As you are most likely aware, ever since the universal acceptance of the germ theory of disease in the early part of the twentieth century, surgeons no longer go plunging into the depths of the human viscera bare knuckled. We wear gloves to protect patients from our germs, and ourselves from theirs. As you may also suppose, all gloves are not equal, and each surgeon must be very particular when choosing the right one. For example, an orthopaedic trauma surgeon, whose hands must grasp the jagged and sharp edges of fractured bone while cutting, twisting, and clamping steel plates and screws onto the skeleton, will typically choose multiple layers of a thick, puncture resistant material. Hand surgeons like me, on the other hand, often want a single layer of thin and very form fitting material so as to retain the tactile sensation in the fingertips required when working with small, delicate soft-tissues such as nerves, arteries, and tendons.

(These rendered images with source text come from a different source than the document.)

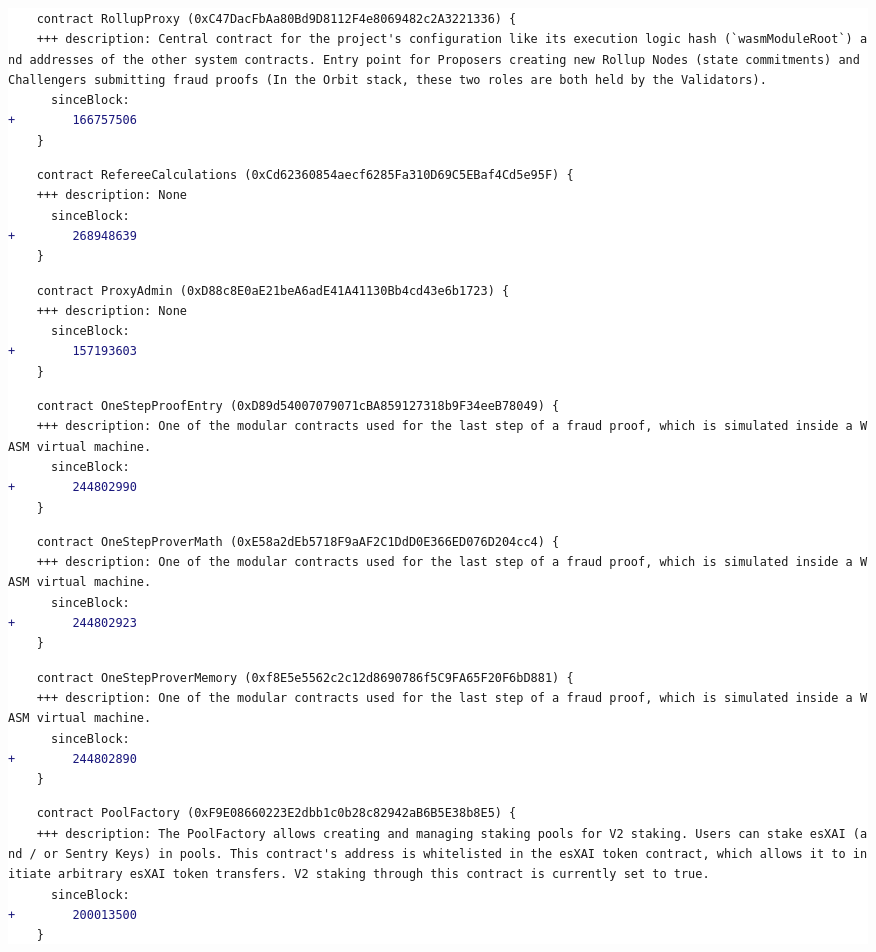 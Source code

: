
 ```diff
    contract RollupProxy (0xC47DacFbAa80Bd9D8112F4e8069482c2A3221336) {
    +++ description: Central contract for the project's configuration like its execution logic hash (`wasmModuleRoot`) and addresses of the other system contracts. Entry point for Proposers creating new Rollup Nodes (state commitments) and Challengers submitting fraud proofs (In the Orbit stack, these two roles are both held by the Validators).
      sinceBlock:
+        166757506
    }
```

```diff
    contract RefereeCalculations (0xCd62360854aecf6285Fa310D69C5EBaf4Cd5e95F) {
    +++ description: None
      sinceBlock:
+        268948639
    }
```

```diff
    contract ProxyAdmin (0xD88c8E0aE21beA6adE41A41130Bb4cd43e6b1723) {
    +++ description: None
      sinceBlock:
+        157193603
    }
```

```diff
    contract OneStepProofEntry (0xD89d54007079071cBA859127318b9F34eeB78049) {
    +++ description: One of the modular contracts used for the last step of a fraud proof, which is simulated inside a WASM virtual machine.
      sinceBlock:
+        244802990
    }
```

```diff
    contract OneStepProverMath (0xE58a2dEb5718F9aAF2C1DdD0E366ED076D204cc4) {
    +++ description: One of the modular contracts used for the last step of a fraud proof, which is simulated inside a WASM virtual machine.
      sinceBlock:
+        244802923
    }
```

```diff
    contract OneStepProverMemory (0xf8E5e5562c2c12d8690786f5C9FA65F20F6bD881) {
    +++ description: One of the modular contracts used for the last step of a fraud proof, which is simulated inside a WASM virtual machine.
      sinceBlock:
+        244802890
    }
```

```diff
    contract PoolFactory (0xF9E08660223E2dbb1c0b28c82942aB6B5E38b8E5) {
    +++ description: The PoolFactory allows creating and managing staking pools for V2 staking. Users can stake esXAI (and / or Sentry Keys) in pools. This contract's address is whitelisted in the esXAI token contract, which allows it to initiate arbitrary esXAI token transfers. V2 staking through this contract is currently set to true.
      sinceBlock:
+        200013500
    }
```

Each individual surgeon develops a preference based upon experience and the determination of which type of glove allows for the safest and most effective performance of the operation. After dozens, then hundreds, then thousands of procedures, one’s glove becomes an extension of the hand itself. The specific qualities of the material, the snug or loose fit (depending upon personal preference), and the way the rubber grasps the instruments and bowels, ever so fragile, inform one’s choice. That is, until some anonymous committee in the accounting office of the hospital’s corporate headquarters decides that a glove is a glove and switches to the cheapest one available.

Or maybe the crappy new gloves are manufactured by a company owned by the CEO’s brother-in-law. Whether due to nepotism or frugality, we the surgeons will never know why the change was made; for, like so many crucial decisions, we were not involved in the process – our opinions and insights considered irrelevant. But as I learned in my second round of anger management, ours is not to ask why, but rather to suck it up while counting to ten.

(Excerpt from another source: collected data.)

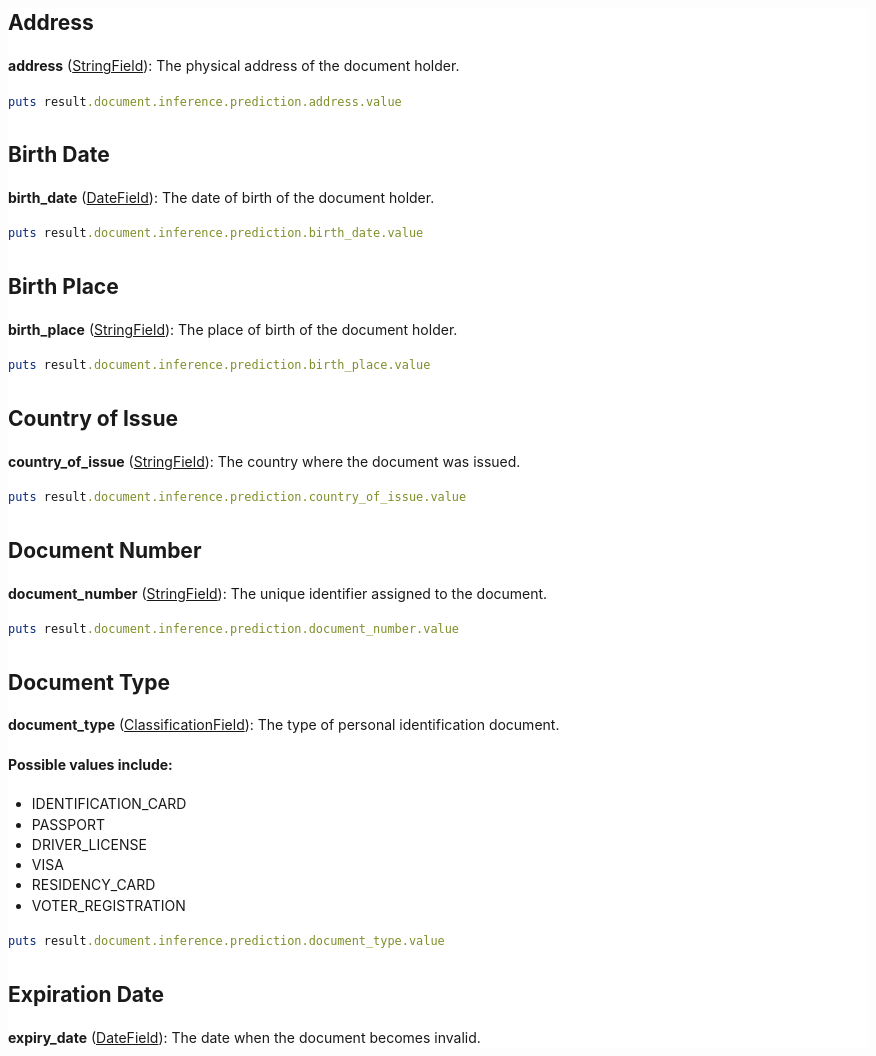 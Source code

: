 ## Address
**address** ([StringField](#string-field)): The physical address of the document holder.

```rb
puts result.document.inference.prediction.address.value
```

## Birth Date
**birth_date** ([DateField](#date-field)): The date of birth of the document holder.

```rb
puts result.document.inference.prediction.birth_date.value
```

## Birth Place
**birth_place** ([StringField](#string-field)): The place of birth of the document holder.

```rb
puts result.document.inference.prediction.birth_place.value
```

## Country of Issue
**country_of_issue** ([StringField](#string-field)): The country where the document was issued.

```rb
puts result.document.inference.prediction.country_of_issue.value
```

## Document Number
**document_number** ([StringField](#string-field)): The unique identifier assigned to the document.

```rb
puts result.document.inference.prediction.document_number.value
```

## Document Type
**document_type** ([ClassificationField](#classification-field)): The type of personal identification document.

#### Possible values include:
 - IDENTIFICATION_CARD
 - PASSPORT
 - DRIVER_LICENSE
 - VISA
 - RESIDENCY_CARD
 - VOTER_REGISTRATION

```rb
puts result.document.inference.prediction.document_type.value
```

## Expiration Date
**expiry_date** ([DateField](#date-field)): The date when the document becomes invalid.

There was a time when I would have shared my outrage with the hospital administrators. I felt that I owed it to my patients to vociferously and, with the tenacity of a honey badger, rebel against arbitrary and nonsensical changes in policy, equipment, and personnel that might negatively impact patient outcomes and/or safety. Boy, have I learned to keep my mouth shut. An in-person visit to the administrative offices, a strongly worded letter, or an urgent phone call – though well intended – is, in my experience, met with platitudes, defensiveness, and eventually censure, and therefore futile and ultimately self-destructive.

Thus, I propose an alternative method of expressing my dissatisfaction with the capricious alteration of this most crucial piece of surgical equipment- one so intimately associated with our identity as surgeons. I would like to recruit several of my fellow operators – maybe a urologist, a proctologist, and at least one additional orthopod to do some of the heavier lifting – for a midnight caper intended to send an unequivocal message to the administration; a victimless crime really, but perhaps necessary nonetheless. Late at night, and under cover of darkness, my McDonald’s Eleven will sneak into the administration offices, remove the rather sizable, mahogany desks adorning these spacious sanctuaries – replete with personal computers, photographs, important documents, and other essential items required by the occupant – and replace them with ones like we used in elementary school. Because really, a desk is a desk.